Data to use: Begin

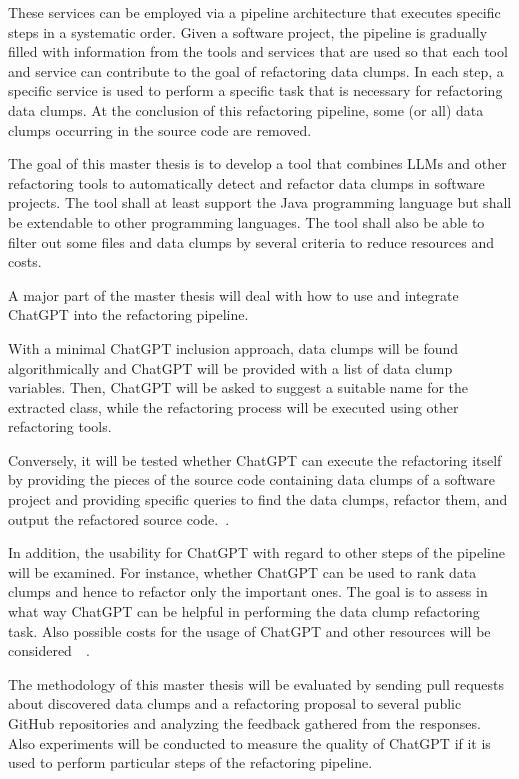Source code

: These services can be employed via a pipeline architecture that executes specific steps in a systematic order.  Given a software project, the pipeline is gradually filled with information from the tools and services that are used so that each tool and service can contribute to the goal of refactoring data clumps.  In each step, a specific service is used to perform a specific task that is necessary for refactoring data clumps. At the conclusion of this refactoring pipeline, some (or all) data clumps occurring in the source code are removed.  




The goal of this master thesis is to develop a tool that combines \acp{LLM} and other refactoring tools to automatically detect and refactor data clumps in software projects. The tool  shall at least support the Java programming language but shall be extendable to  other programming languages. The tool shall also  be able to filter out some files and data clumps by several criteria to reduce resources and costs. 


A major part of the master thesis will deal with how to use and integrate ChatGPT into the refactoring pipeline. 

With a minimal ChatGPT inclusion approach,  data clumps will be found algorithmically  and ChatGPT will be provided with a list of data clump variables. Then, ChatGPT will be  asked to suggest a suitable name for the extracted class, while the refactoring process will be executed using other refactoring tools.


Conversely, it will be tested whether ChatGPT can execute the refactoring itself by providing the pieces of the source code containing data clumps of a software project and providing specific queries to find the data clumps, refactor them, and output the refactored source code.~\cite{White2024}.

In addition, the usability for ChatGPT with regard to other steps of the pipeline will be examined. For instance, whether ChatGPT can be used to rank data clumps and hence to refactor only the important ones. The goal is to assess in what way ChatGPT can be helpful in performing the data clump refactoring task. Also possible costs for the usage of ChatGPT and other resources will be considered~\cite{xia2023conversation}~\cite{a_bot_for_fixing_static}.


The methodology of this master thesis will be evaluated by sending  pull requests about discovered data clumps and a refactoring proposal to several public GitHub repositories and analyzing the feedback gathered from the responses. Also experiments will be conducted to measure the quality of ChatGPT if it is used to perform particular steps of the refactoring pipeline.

Data to use: End
Data to use: Begin

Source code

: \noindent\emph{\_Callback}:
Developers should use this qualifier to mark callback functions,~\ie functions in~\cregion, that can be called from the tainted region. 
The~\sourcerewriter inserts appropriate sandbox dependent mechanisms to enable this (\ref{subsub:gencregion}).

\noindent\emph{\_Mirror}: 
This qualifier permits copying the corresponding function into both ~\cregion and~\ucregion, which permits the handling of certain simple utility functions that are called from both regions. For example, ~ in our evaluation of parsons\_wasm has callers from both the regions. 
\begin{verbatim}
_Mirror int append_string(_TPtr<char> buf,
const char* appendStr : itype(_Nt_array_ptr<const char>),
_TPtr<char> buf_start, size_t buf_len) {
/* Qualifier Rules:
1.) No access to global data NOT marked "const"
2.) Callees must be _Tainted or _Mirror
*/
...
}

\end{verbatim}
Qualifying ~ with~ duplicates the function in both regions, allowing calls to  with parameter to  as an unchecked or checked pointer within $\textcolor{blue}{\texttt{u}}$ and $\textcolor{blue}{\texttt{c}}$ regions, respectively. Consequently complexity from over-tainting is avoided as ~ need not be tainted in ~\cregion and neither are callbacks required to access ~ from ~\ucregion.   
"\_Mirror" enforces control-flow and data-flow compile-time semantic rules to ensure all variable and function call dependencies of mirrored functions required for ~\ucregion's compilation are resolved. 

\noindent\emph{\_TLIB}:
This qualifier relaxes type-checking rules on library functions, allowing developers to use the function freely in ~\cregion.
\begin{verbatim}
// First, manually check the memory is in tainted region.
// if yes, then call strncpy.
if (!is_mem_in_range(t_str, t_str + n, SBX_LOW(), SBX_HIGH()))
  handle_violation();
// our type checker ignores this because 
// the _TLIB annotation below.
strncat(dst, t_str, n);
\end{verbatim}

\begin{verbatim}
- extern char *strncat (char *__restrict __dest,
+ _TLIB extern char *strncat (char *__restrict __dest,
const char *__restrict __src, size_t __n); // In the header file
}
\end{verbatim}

Data to use: End

Problem details:
Lines from the entries that contain the word "into" are what the answer must hold.

Completed task:
A major part of the master thesis will deal with how to use and integrate ChatGPT into the refactoring pipeline. 
This qualifier permits copying the corresponding function into both ~\cregion and~\ucregion, which permits the handling of certain simple utility functions that are called from both regions. For example, ~ in our evaluation of parsons\_wasm has callers from both the regions. 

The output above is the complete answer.